He waited until the traffic going in both directions finally slowed and stopped—taking that as his opportunity to make his way across the road, alive.

I watched this little drama unfold with much interest, rooting for him to make the right move. In this case he did, safely reaching the other side. I thought about how much we can learn from his decision not to panic and make the wrong choice.

While some people believe consumers will return to their borrowing and spending ways when the economy turns around, many publications tout the “new frugality” as the norm for American consumers next year and beyond.

The concept is that Americans have turned away from the “shop-‘til-you-drop” mentality and are saving money, clipping coupons, paying off debt, and generally turning to a borrow-free lifestyle.

So what if Americans truly do embrace the new frugality? What if credit unions’ lending growth rate slows so that outstanding loans actually shrink, or only grow at a small rate—at least for a while?
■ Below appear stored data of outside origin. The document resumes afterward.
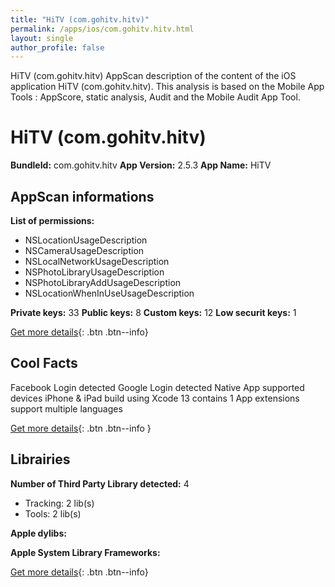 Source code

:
 ```yaml
---
title: "HiTV (com.gohitv.hitv)"
permalink: /apps/ios/com.gohitv.hitv.html
layout: single
author_profile: false
---
```

HiTV (com.gohitv.hitv) AppScan description of the content of the iOS application HiTV (com.gohitv.hitv). This analysis is based on the Mobile App Tools : AppScore, static analysis, Audit and the Mobile Audit App Tool.

# HiTV (com.gohitv.hitv)

**BundleId:** com.gohitv.hitv
**App Version:** 2.5.3
**App Name:** HiTV


## AppScan informations 

**List of permissions:** 
- NSLocationUsageDescription
- NSCameraUsageDescription
- NSLocalNetworkUsageDescription
- NSPhotoLibraryUsageDescription
- NSPhotoLibraryAddUsageDescription
- NSLocationWhenInUseUsageDescription
  
  
**Private keys:** 33
**Public keys:** 8
**Custom keys:** 12
**Low securit keys:** 1
  
[Get more details](/pricing.html){: .btn .btn--info}

## Cool Facts

Facebook Login detected
Google Login detected
Native App
supported devices iPhone & iPad
build using Xcode 13
contains 1 App extensions
support multiple languages
  
[Get more details](/pricing.html){: .btn .btn--info }

## Librairies 
**Number of Third Party Library detected:** 4
- Tracking: 2 lib(s)
- Tools: 2 lib(s)


**Apple dylibs:**


**Apple System Library Frameworks:**


  
[Get more details](/pricing.html){: .btn .btn--info}


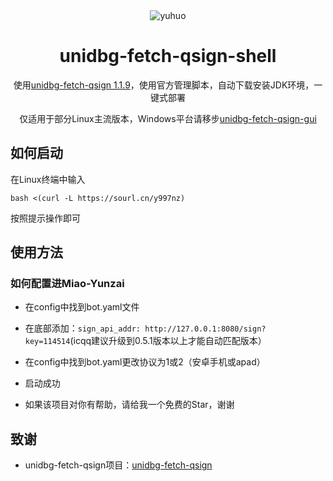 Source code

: <div align="center">
<img alt="yuhuo" src="https://github.com/CikeyQi/unidbg-fetch-qsign-gui/blob/main/readme/logo.png"/>


# unidbg-fetch-qsign-shell

使用[unidbg-fetch-qsign 1.1.9](https://github.com/fuqiuluo/unidbg-fetch-qsign/releases/tag/1.1.9)，使用官方管理脚本，自动下载安装JDK环境，一键式部署

仅适用于部分Linux主流版本，Windows平台请移步[unidbg-fetch-qsign-gui](https://github.com/CikeyQi/unidbg-fetch-qsign-gui)<br>

</div>

## 如何启动

在Linux终端中输入

``` shell
bash <(curl -L https://sourl.cn/y997nz)
```

按照提示操作即可

## 使用方法

### 如何配置进Miao-Yunzai

- 在config中找到bot.yaml文件

- 在底部添加：`sign_api_addr: http://127.0.0.1:8080/sign?key=114514`(icqq建议升级到0.5.1版本以上才能自动匹配版本）

- 在config中找到bot.yaml更改协议为1或2（安卓手机或apad）

- 启动成功

- 如果该项目对你有帮助，请给我一个免费的Star，谢谢

## 致谢

- unidbg-fetch-qsign项目：[unidbg-fetch-qsign](https://github.com/fuqiuluo/unidbg-fetch-qsign)
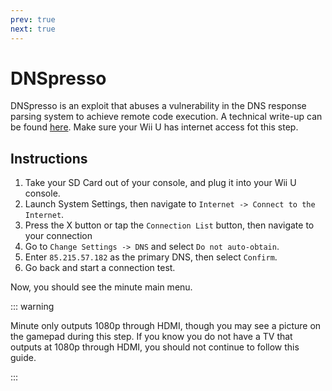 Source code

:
 ```yaml
---
prev: true
next: true
---
```


# DNSpresso

DNSpresso is an exploit that abuses a vulnerability in the DNS response parsing system to achieve remote code execution. A technical write-up can be found [here](https://garyodernichts.blogspot.com/2023/10/exploiting-dns-response-parsing-on-wii-u.html). Make sure your Wii U has internet access fot this step.

## Instructions

1. Take your SD Card out of your console, and plug it into your Wii U console.
2. Launch System Settings, then navigate to `Internet -> Connect to the Internet`.
3. Press the X button or tap the `Connection List` button, then navigate to your connection
4. Go to `Change Settings -> DNS` and select `Do not auto-obtain`.
5. Enter `85.215.57.182` as the primary DNS, then select `Confirm`.
6. Go back and start a connection test.

Now, you should see the minute main menu.

::: warning

Minute only outputs 1080p through HDMI, though you may see a picture on the gamepad during this step. If you know you do not have a TV that outputs at 1080p through HDMI, you should not continue to follow this guide.

:::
In addition to low loan growth, credit unions face:
* Increased regulatory pressures. (How's that Truth-in-Lending compliance coming?); and
* Potential attacks on noninterest income sources, such as interchange fees and courtesy pay programs.

So what steps should you take? And, based on past experience, what steps should you avoid?

When loan growth and interest rates are low, there are some natural steps credit union leadership may take. One is to look for ways to pump up loan volume under the theory that the alternative to having more money in low-rate loans is better than more money in even lower-rate investments.

This theory is correct and matches the credit union mission to serve members’ lending needs.

To pump up loan volume, credit unions can turn to:

  • Business lending;
  • Specialized lending, such as home equity lines of credit or credit cards;
  • Indirect lending programs;
  • Lower rates and competitive prices; and
  • Lower creditworthiness standards to serve borrowers with damaged credit.

There are pros and cons for each of these options. They can be successful tools to continuing member service and financial success, if properly managed. But they also can be deadly to a credit union if not carefully approached.

For example, many credit unions have been successful in increasing loan volume through business lending programs. But business lending isn't just another variation on consumer lending. It's an entirely different type of lending, where experience and expertise are critical. Without them, business lending can be dangerous to a credit union's financial health.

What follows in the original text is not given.